O atraso na moagem ocorre em momento crítico da safra, quando o ritmo de processamento deveria estar no pico. As precipitações interrompem a colheita e dificultam o transporte da matéria-prima, reduzindo a oferta de etanol no mercado spot justamente quando a demanda se mantém aquecida. Para produtores e tradings, o cenário impõe decisões rápidas sobre mix de produção e estratégias de comercialização.
Pressão dupla sobre o mercado sucroalcooleiro
Além do fator climático, o mercado de etanol enfrenta pressão adicional vinda da disparada dos preços internacionais do açúcar. Com as cotações do adoçante em alta no mercado global, usinas têm direcionado maior fatia da cana para a produção de açúcar, reduzindo ainda mais a oferta de etanol disponível. Essa dinâmica amplifica a volatilidade e dificulta previsões de curto prazo para distribuidoras e consumidores corporativos.
A combinação entre clima adverso e oportunidade de arbitragem no mercado de açúcar cria um ambiente de incerteza para a cadeia do etanol. Usinas operam com margens pressionadas por custos e precisam equilibrar compromissos de fornecimento com a maximização de receita. Distribuidoras, por sua vez, enfrentam dificuldade para recompor estoques a preços competitivos.
Impacto na produção e nos preços finais
A alta acumulada de mais de 20% desde o final de julho representa movimento significativo para um commodity energético de grande consumo. Embora parte dessa valorização reflita fundamentos de mercado — como a própria alta do açúcar e custos de produção —, o componente climático adiciona imprevisibilidade ao cenário. Executivos do setor avaliam que a recuperação do ritmo de moagem dependerá diretamente da normalização do regime de chuvas nas próximas semanas.

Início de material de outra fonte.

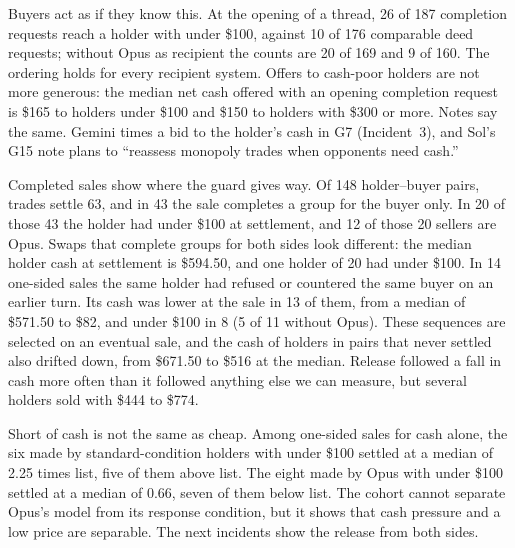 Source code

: \documentclass[11pt,letterpaper]{article}
\begin{document}
Buyers act as if they know this. At the opening of a thread, 26 of 187 completion requests reach a holder with under \$100, against 10 of 176 comparable deed requests; without Opus as recipient the counts are 20 of 169 and 9 of 160. The ordering holds for every recipient system. Offers to cash-poor holders are not more generous: the median net cash offered with an opening completion request is \$165 to holders under \$100 and \$150 to holders with \$300 or more. Notes say the same. Gemini times a bid to the holder's cash in G7 (Incident~3), and Sol's G15 note plans to ``reassess monopoly trades when opponents need cash.''

Completed sales show where the guard gives way. Of 148 holder--buyer pairs, trades settle 63, and in 43 the sale completes a group for the buyer only. In 20 of those 43 the holder had under \$100 at settlement, and 12 of those 20 sellers are Opus. Swaps that complete groups for both sides look different: the median holder cash at settlement is \$594.50, and one holder of 20 had under \$100. In 14 one-sided sales the same holder had refused or countered the same buyer on an earlier turn. Its cash was lower at the sale in 13 of them, from a median of \$571.50 to \$82, and under \$100 in 8 (5 of 11 without Opus). These sequences are selected on an eventual sale, and the cash of holders in pairs that never settled also drifted down, from \$671.50 to \$516 at the median. Release followed a fall in cash more often than it followed anything else we can measure, but several holders sold with \$444 to \$774.

Short of cash is not the same as cheap. Among one-sided sales for cash alone, the six made by standard-condition holders with under \$100 settled at a median of 2.25 times list, five of them above list. The eight made by Opus with under \$100 settled at a median of 0.66, seven of them below list. The cohort cannot separate Opus's model from its response condition, but it shows that cash pressure and a low price are separable. The next incidents show the release from both sides.
\end{document}
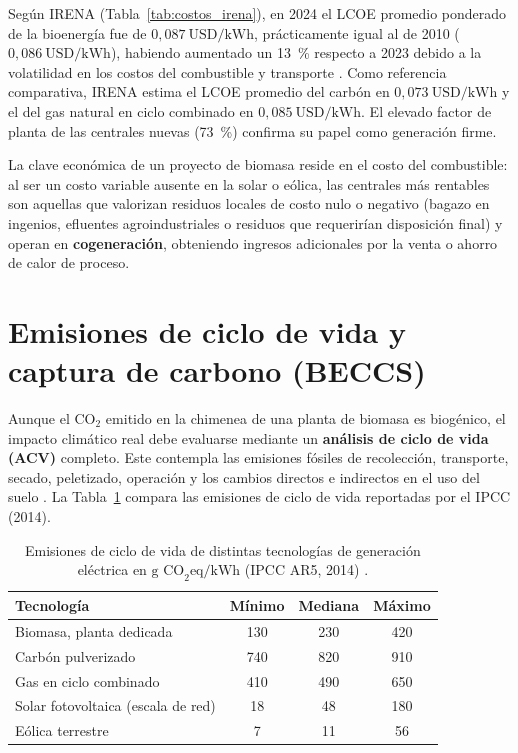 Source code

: Según IRENA (Tabla~\ref{tab:costos_irena}), en 2024 el LCOE promedio ponderado de la bioenergía fue de $0{,}087~\text{USD/kWh}$, prácticamente igual al de 2010 ($0{,}086~\text{USD/kWh}$), habiendo aumentado un 13~\% respecto a 2023 debido a la volatilidad en los costos del combustible y transporte \cite{irena2025costs}. Como referencia comparativa, IRENA estima el LCOE promedio del carbón en $0{,}073~\text{USD/kWh}$ y el del gas natural en ciclo combinado en $0{,}085~\text{USD/kWh}$. El elevado factor de planta de las centrales nuevas (73~\%) confirma su papel como generación firme.

La clave económica de un proyecto de biomasa reside en el costo del combustible: al ser un costo variable ausente en la solar o eólica, las centrales más rentables son aquellas que valorizan residuos locales de costo nulo o negativo (bagazo en ingenios, efluentes agroindustriales o residuos que requerirían disposición final) y operan en \textbf{cogeneración}, obteniendo ingresos adicionales por la venta o ahorro de calor de proceso.

\section{Emisiones de ciclo de vida y captura de carbono (BECCS)}
\label{sec:emisiones_beccs}

Aunque el $\mathrm{CO_2}$ emitido en la chimenea de una planta de biomasa es biogénico, el impacto climático real debe evaluarse mediante un \textbf{análisis de ciclo de vida (ACV)} completo. Este contempla las emisiones fósiles de recolección, transporte, secado, peletizado, operación y los cambios directos e indirectos en el uso del suelo \cite{chum2011ipcc, schlomer2014ipcc}. La Tabla~\ref{tab:emisiones_acv} compara las emisiones de ciclo de vida reportadas por el IPCC (2014).

\begin{table}[htbp]
\centering
\caption{Emisiones de ciclo de vida de distintas tecnologías de generación eléctrica en $\text{g CO}_2\text{eq/kWh}$ (IPCC AR5, 2014) \cite{schlomer2014ipcc}.}
\label{tab:emisiones_acv}
\begin{tabular}{@{}lccc@{}}
\toprule
\textbf{Tecnología} & \textbf{Mínimo} & \textbf{Mediana} & \textbf{Máximo} \\
\midrule
Biomasa, planta dedicada & 130 & 230 & 420 \\
Carbón pulverizado & 740 & 820 & 910 \\
Gas en ciclo combinado & 410 & 490 & 650 \\
Solar fotovoltaica (escala de red) & 18 & 48 & 180 \\
Eólica terrestre & 7 & 11 & 56 \\
\bottomrule
\end{tabular}
\end{table}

Para investidores e analistas de mercado, a situação reforça a importância de monitorar tanto variáveis meteorológicas quanto a evolução dos preços internacionais do açúcar. A interação entre esses fatores determina não apenas as cotações de curto prazo, mas também a viabilidade econômica de projetos de expansão e modernização no setor sucroalcooleiro.

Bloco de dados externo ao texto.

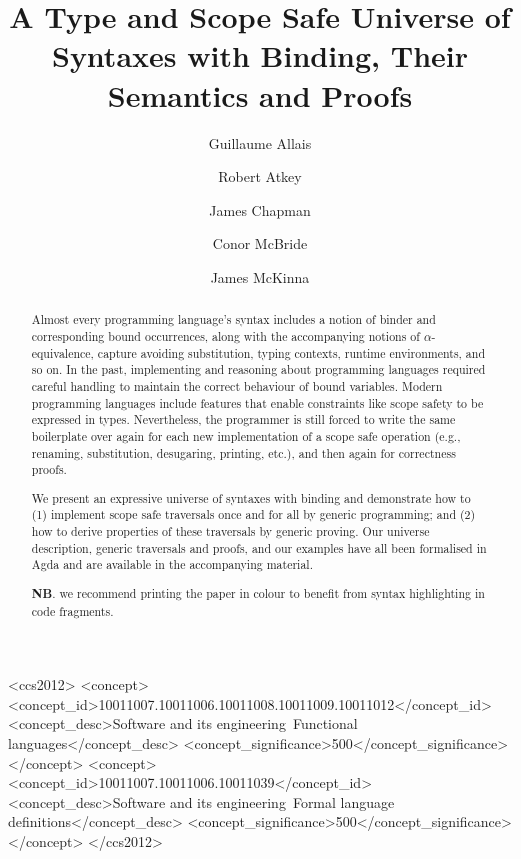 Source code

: \documentclass[format=acmsmall, screen=true]{acmart}
\begin{document}
\title[A Type and Scope Safe Universe of Syntaxes with Binding]{A Type and Scope Safe Universe of Syntaxes with Binding, Their Semantics and Proofs}
\author{Guillaume Allais}
\author{Robert Atkey}
\author{James Chapman}
\author{Conor McBride}
\author{James McKinna}

\begin{abstract}
Almost every programming language's syntax includes a notion of binder
and corresponding bound occurrences, along with the accompanying
notions of $\alpha$-equivalence, capture avoiding substitution, typing
contexts, runtime environments, and so on. In the past, implementing
and reasoning about programming languages required careful handling to
maintain the correct behaviour of bound variables. Modern programming
languages include features that enable constraints like scope safety
to be expressed in types. Nevertheless, the programmer is still forced
to write the same boilerplate over again for each new implementation
of a scope safe operation (e.g., renaming, substitution, desugaring,
printing, etc.), and then again for correctness proofs.

We present an expressive universe of syntaxes with binding and
demonstrate how to (1) implement scope safe traversals once and for
all by generic programming; and (2) how to derive properties of these
traversals by generic proving. Our universe description, generic
traversals and proofs, and our examples have all been formalised in
Agda and are available in the accompanying material.

\textbf{NB}. we recommend printing the paper in colour to benefit
from syntax highlighting in code fragments.
\end{abstract}


%
%
\begin{CCSXML}
<ccs2012>
<concept>
<concept_id>10011007.10011006.10011008.10011009.10011012</concept_id>
<concept_desc>Software and its engineering~Functional languages</concept_desc>
<concept_significance>500</concept_significance>
</concept>
<concept>
<concept_id>10011007.10011006.10011039</concept_id>
<concept_desc>Software and its engineering~Formal language definitions</concept_desc>
<concept_significance>500</concept_significance>
</concept>
</ccs2012>
\end{CCSXML}
\end{document}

O que acompanhar nos próximos dias
A evolução do regime de chuvas em São Paulo será determinante para o ritmo de moagem nas próximas semanas. Qualquer prolongamento do período chuvoso pode agravar o atraso e pressionar ainda mais os preços. Paralelamente, o comportamento do açúcar no mercado internacional continuará influenciando as decisões de mix produtivo das usinas.

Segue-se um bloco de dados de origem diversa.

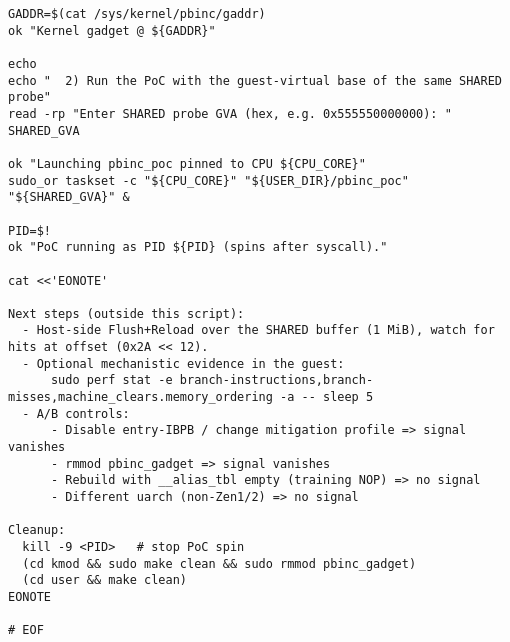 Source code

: \documentclass[11pt,a4paper]{article}
\begin{document}
\begin{lstlisting}
GADDR=$(cat /sys/kernel/pbinc/gaddr)
ok "Kernel gadget @ ${GADDR}"

echo
echo "  2) Run the PoC with the guest-virtual base of the same SHARED probe"
read -rp "Enter SHARED probe GVA (hex, e.g. 0x555550000000): " SHARED_GVA

ok "Launching pbinc_poc pinned to CPU ${CPU_CORE}"
sudo_or taskset -c "${CPU_CORE}" "${USER_DIR}/pbinc_poc" "${SHARED_GVA}" &

PID=$!
ok "PoC running as PID ${PID} (spins after syscall)."

cat <<'EONOTE'

Next steps (outside this script):
  - Host-side Flush+Reload over the SHARED buffer (1 MiB), watch for hits at offset (0x2A << 12).
  - Optional mechanistic evidence in the guest:
      sudo perf stat -e branch-instructions,branch-misses,machine_clears.memory_ordering -a -- sleep 5
  - A/B controls:
      - Disable entry-IBPB / change mitigation profile => signal vanishes
      - rmmod pbinc_gadget => signal vanishes
      - Rebuild with __alias_tbl empty (training NOP) => no signal
      - Different uarch (non-Zen1/2) => no signal

Cleanup:
  kill -9 <PID>   # stop PoC spin
  (cd kmod && sudo make clean && sudo rmmod pbinc_gadget)
  (cd user && make clean)
EONOTE

# EOF
\end{lstlisting}
\end{document}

Produtores e tradings devem acompanhar os relatórios semanais do Cepea sobre preços e volume de negócios, além dos boletins meteorológicos para as regiões canavieiras. Distribuidoras precisam ajustar estratégias de estoque e precificação diante da volatilidade, enquanto investidores devem observar o impacto na rentabilidade das usinas e na produção total da temporada 2026/2027.